Shop Direct uses Hortonworks and SAS analytics to personalise customers' shopping experience
If you're shopping in the sports section and like Nike and white, the first thing you'll see is a white Nike product, says group CIO Andy Wolfe
Shop Direct, the UK firm that owns the likes of Littlewoods and Very.co.uk, has run a "personalised sort order" trial in which customers are targeted with products that fit their history and preferences, according to its group CIO, Andy Wolfe.
The firm, which recently announced profits of £71.7m, is using a combination of Hadoop, for which it uses the Hortonworks distribution, and SAS analytics, to analyse a customer's previous transactions and preferences and use them to show specific products to consumers first in the hope of making more sales, and increasing customer satisfaction.
"The essence of the trial was to look at the [customer] data, look at the browsing history and what you've been interested in before.
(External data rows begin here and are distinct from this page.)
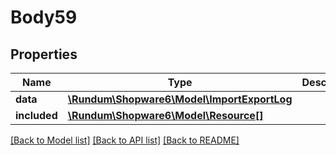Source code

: # Body59

## Properties
Name | Type | Description | Notes
------------ | ------------- | ------------- | -------------
**data** | [**\Rundum\Shopware6\Model\ImportExportLog**](ImportExportLog.md) |  | [optional] 
**included** | [**\Rundum\Shopware6\Model\Resource[]**](Resource.md) |  | [optional] 

[[Back to Model list]](../../README.md#documentation-for-models) [[Back to API list]](../../README.md#documentation-for-api-endpoints) [[Back to README]](../../README.md)

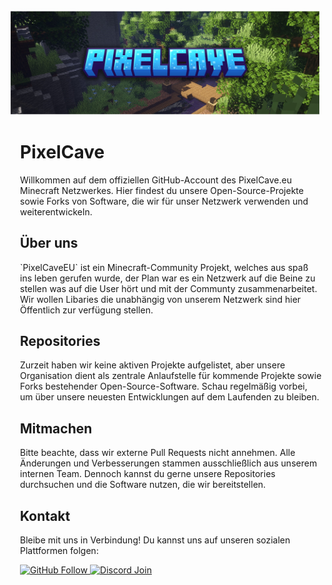 <img style="scale:0.980" src="../img/Socials_Banner_PixelCave.png">


<h1 style="padding-left: 20px;">PixelCave</h1>

<p style="padding-left: 20px;">
Willkommen auf dem offiziellen GitHub-Account des PixelCave.eu Minecraft Netzwerkes. Hier findest du unsere Open-Source-Projekte sowie Forks von Software, die wir für unser Netzwerk verwenden und weiterentwickeln.
</p>

<h2 style="padding-left: 20px;">Über uns</h2>

<p style="padding-left: 20px;">
`PixelCaveEU` ist ein Minecraft-Community Projekt, welches aus spaß ins leben gerufen wurde, der Plan war es ein Netzwerk auf die Beine zu stellen was auf die User hört und mit der Communty zusammenarbeitet. Wir wollen Libaries die unabhängig von unserem Netzwerk sind hier Öffentlich zur verfügung stellen.
</p>

<h2 style="padding-left: 20px;">Repositories</h2>

<p style="padding-left: 20px;">
Zurzeit haben wir keine aktiven Projekte aufgelistet, aber unsere Organisation dient als zentrale Anlaufstelle für kommende Projekte sowie Forks bestehender Open-Source-Software. Schau regelmäßig vorbei, um über unsere neuesten Entwicklungen auf dem Laufenden zu bleiben.
</p>

<h2 style="padding-left: 20px;">Mitmachen</h2>

<p style="padding-left: 20px;">
Bitte beachte, dass wir externe Pull Requests nicht annehmen. Alle Änderungen und Verbesserungen stammen ausschließlich aus unserem internen Team. Dennoch kannst du gerne unsere Repositories durchsuchen und die Software nutzen, die wir bereitstellen.
</p>

<h2 style="padding-left: 20px;">Kontakt</h2>

<p style="padding-left: 20px;">
Bleibe mit uns in Verbindung! Du kannst uns auf unseren sozialen Plattformen folgen:
</p>

<p style="padding-left: 20px;">
<a href="https://github.com/PixelCaveEU/" target="_blank">
    <img src="https://img.shields.io/badge/GitHub-Follow%20us-181717?style=for-the-badge&logo=github" alt="GitHub Follow">
</a>
<a href="https://discord.gg/Qncw6S3JT6" target="_blank">
    <img src="https://img.shields.io/badge/Discord-Join%20us-7289DA?style=for-the-badge&logo=discord" alt="Discord Join">
</a>
</p>


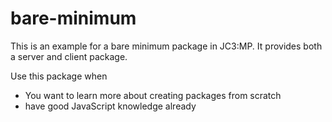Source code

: # bare-minimum
This is an example for a bare minimum package in JC3:MP. It provides both a server and client package.

Use this package when
* You want to learn more about creating packages from scratch
* have good JavaScript knowledge already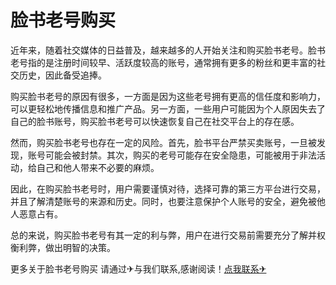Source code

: # 脸书老号购买

近年来，随着社交媒体的日益普及，越来越多的人开始关注和购买脸书老号。脸书老号指的是注册时间较早、活跃度较高的账号，通常拥有更多的粉丝和更丰富的社交历史，因此备受追捧。

购买脸书老号的原因有很多，一方面是因为这些老号拥有更高的信任度和影响力，可以更轻松地传播信息和推广产品。另一方面，一些用户可能因为个人原因失去了自己的脸书账号，购买脸书老号可以快速恢复自己在社交平台上的存在感。

然而，购买脸书老号也存在一定的风险。首先，脸书平台严禁买卖账号，一旦被发现，账号可能会被封禁。其次，购买的老号可能存在安全隐患，可能被用于非法活动，给自己和他人带来不必要的麻烦。

因此，在购买脸书老号时，用户需要谨慎对待，选择可靠的第三方平台进行交易，并且了解清楚账号的来源和历史。同时，也要注意保护个人账号的安全，避免被他人恶意占有。

总的来说，购买脸书老号有其一定的利与弊，用户在进行交易前需要充分了解并权衡利弊，做出明智的决策。

更多关于脸书老号购买 请通过✈与我们联系,感谢阅读！[点我联系✈](https://box.G208.com)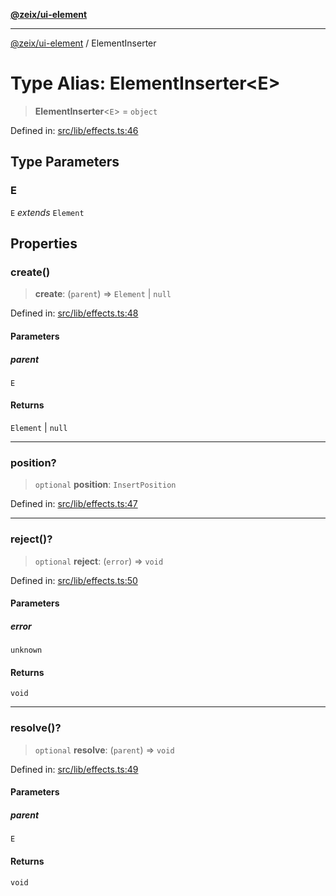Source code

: [**@zeix/ui-element**](../README.md)

***

[@zeix/ui-element](../globals.md) / ElementInserter

# Type Alias: ElementInserter\<E\>

> **ElementInserter**\<`E`\> = `object`

Defined in: [src/lib/effects.ts:46](https://github.com/zeixcom/ui-element/blob/051e9e1bc23b455abad71bf33880530a33e32030/src/lib/effects.ts#L46)

## Type Parameters

### E

`E` *extends* `Element`

## Properties

### create()

> **create**: (`parent`) => `Element` \| `null`

Defined in: [src/lib/effects.ts:48](https://github.com/zeixcom/ui-element/blob/051e9e1bc23b455abad71bf33880530a33e32030/src/lib/effects.ts#L48)

#### Parameters

##### parent

`E`

#### Returns

`Element` \| `null`

***

### position?

> `optional` **position**: `InsertPosition`

Defined in: [src/lib/effects.ts:47](https://github.com/zeixcom/ui-element/blob/051e9e1bc23b455abad71bf33880530a33e32030/src/lib/effects.ts#L47)

***

### reject()?

> `optional` **reject**: (`error`) => `void`

Defined in: [src/lib/effects.ts:50](https://github.com/zeixcom/ui-element/blob/051e9e1bc23b455abad71bf33880530a33e32030/src/lib/effects.ts#L50)

#### Parameters

##### error

`unknown`

#### Returns

`void`

***

### resolve()?

> `optional` **resolve**: (`parent`) => `void`

Defined in: [src/lib/effects.ts:49](https://github.com/zeixcom/ui-element/blob/051e9e1bc23b455abad71bf33880530a33e32030/src/lib/effects.ts#L49)

#### Parameters

##### parent

`E`

#### Returns

`void`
So if you're a customer who seems to like Nike and the colour white, and you were shopping for sports [products] on our site, then we'd show you Nike products, and white products - and a combination of the two - on our site first," Wolfe told Computing at Oracle OpenWorld in San Francisco this week.
"So we're using some of the data to connect the dots, to increase conversion," he said.
But how can Shop Direct ensure that using data doesn't become intrusive?
"You have to have the customer at the heart of what you're doing; being transparent with what you're holding; giving the customer the ability to control that data," Wolfe said.
"It's about making sure that you're ultimately creating digital confidence with something that consumers feel they are getting value from, and a richer experience from us connecting the dots," he added.
Big data is unsurprisingly a huge part of Shop Direct's strategy, and the firm is investing significantly in big data technologies. Wolfe finished by adding that one of the biggest challenges is finding the data scientists that understand those big data products as they're in short supply.